L’unità immobiliare, ad oggi ristrutturata ed arredata, adibita al “Gruppo appartamento”  è ubicata  al 4° piano di via XX Settembre 54, la palazzina Ottocentesca che già ospita gli altri servizi della Fondazione.
Le esperienze positive in questa direzione, collaudate da persone con problemi psichiatrici, down, disabili fisici, ci incentivano a raccogliere le istanze ed il consenso dei genitori, da sempre nostri committenti, con l’espressione “Si può fare”.

Alleghiamo il progetto

Dal 2020 l’emergenza sanitaria ha rallentato le azioni volte al raggiungimento dei nostri obiettivi anche se continuano ad essere prioritari; ad oggi  siamo ancora in una fase preliminare ma da alcuni mesi stiamo lavorando con nuovi Partner per valutare risorse e ruoli, anche tenendo conto delle ultime esperienze  e dei cambiamenti sanitari. Indubbiamente molte riflessioni sono legate alla gestione dei rischi, alla ricerca di risorse umane e alla collaborazioni con il tessuto sociale territoriale.

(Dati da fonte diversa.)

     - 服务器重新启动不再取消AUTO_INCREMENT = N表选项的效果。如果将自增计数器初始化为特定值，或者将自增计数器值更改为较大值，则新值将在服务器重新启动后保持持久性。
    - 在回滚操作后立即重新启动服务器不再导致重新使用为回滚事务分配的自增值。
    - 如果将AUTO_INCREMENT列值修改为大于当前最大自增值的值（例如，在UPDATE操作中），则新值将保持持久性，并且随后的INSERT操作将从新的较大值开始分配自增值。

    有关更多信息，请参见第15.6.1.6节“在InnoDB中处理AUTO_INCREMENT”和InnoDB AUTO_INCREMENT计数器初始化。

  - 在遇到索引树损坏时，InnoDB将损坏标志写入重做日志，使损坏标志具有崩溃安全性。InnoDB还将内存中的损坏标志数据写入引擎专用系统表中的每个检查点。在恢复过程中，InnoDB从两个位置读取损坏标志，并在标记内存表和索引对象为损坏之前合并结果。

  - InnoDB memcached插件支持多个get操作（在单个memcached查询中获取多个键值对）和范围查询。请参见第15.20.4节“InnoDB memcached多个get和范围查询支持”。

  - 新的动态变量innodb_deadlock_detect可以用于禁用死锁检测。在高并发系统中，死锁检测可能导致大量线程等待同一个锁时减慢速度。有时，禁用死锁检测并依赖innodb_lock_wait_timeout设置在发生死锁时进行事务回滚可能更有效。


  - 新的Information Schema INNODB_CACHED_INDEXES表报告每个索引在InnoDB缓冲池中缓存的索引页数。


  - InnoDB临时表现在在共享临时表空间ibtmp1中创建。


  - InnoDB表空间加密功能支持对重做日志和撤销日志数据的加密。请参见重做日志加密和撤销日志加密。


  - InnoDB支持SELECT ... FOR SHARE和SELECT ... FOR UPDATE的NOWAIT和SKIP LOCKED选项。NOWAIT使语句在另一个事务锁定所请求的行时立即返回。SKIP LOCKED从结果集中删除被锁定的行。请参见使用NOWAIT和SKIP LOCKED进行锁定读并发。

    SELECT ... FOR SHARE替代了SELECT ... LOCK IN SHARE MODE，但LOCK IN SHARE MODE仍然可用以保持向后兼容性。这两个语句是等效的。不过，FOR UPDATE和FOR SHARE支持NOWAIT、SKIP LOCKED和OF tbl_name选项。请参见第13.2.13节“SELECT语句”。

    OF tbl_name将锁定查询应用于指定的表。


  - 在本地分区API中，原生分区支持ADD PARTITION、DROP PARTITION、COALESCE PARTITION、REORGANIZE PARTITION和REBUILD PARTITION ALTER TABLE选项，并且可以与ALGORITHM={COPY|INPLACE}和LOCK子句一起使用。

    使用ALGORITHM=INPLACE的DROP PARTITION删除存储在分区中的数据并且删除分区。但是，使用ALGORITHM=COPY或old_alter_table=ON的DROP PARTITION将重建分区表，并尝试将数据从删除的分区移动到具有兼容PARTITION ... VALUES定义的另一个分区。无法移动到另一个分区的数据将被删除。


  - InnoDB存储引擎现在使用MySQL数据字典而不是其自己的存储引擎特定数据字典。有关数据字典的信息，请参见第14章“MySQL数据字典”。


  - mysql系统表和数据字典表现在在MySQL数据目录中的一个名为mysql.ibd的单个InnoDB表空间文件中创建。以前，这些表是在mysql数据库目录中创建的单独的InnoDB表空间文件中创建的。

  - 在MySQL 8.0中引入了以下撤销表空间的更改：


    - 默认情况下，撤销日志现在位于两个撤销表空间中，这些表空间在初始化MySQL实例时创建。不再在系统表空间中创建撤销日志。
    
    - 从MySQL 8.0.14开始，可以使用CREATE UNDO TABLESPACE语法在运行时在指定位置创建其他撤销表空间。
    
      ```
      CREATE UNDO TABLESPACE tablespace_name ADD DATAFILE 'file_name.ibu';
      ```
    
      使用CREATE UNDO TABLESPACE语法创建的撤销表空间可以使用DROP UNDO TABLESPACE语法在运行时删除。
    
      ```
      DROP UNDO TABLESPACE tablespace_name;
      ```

Una prima novità per il 2022 è l’avvio del Parent Training “Quando…..Si può fare?”, per aiutare le figure di riferimento famigliari ad affrontare il possibile e futuro distacco dal proprio figlio, il cambiamento in una visione non traumatica ma come esperienza intenzionale e condivisa.  Una riflessione e crescita, culturale ed emotiva, per giungere a forme di progettazione partecipata, per una residenzialità che consenta di concretizzare il più alto grado di indipendenza, raggiungibile e sostenibile con modalità rispettose dell’ autodeterminazione e  garante delle pari opportunità degli adulti con autismo.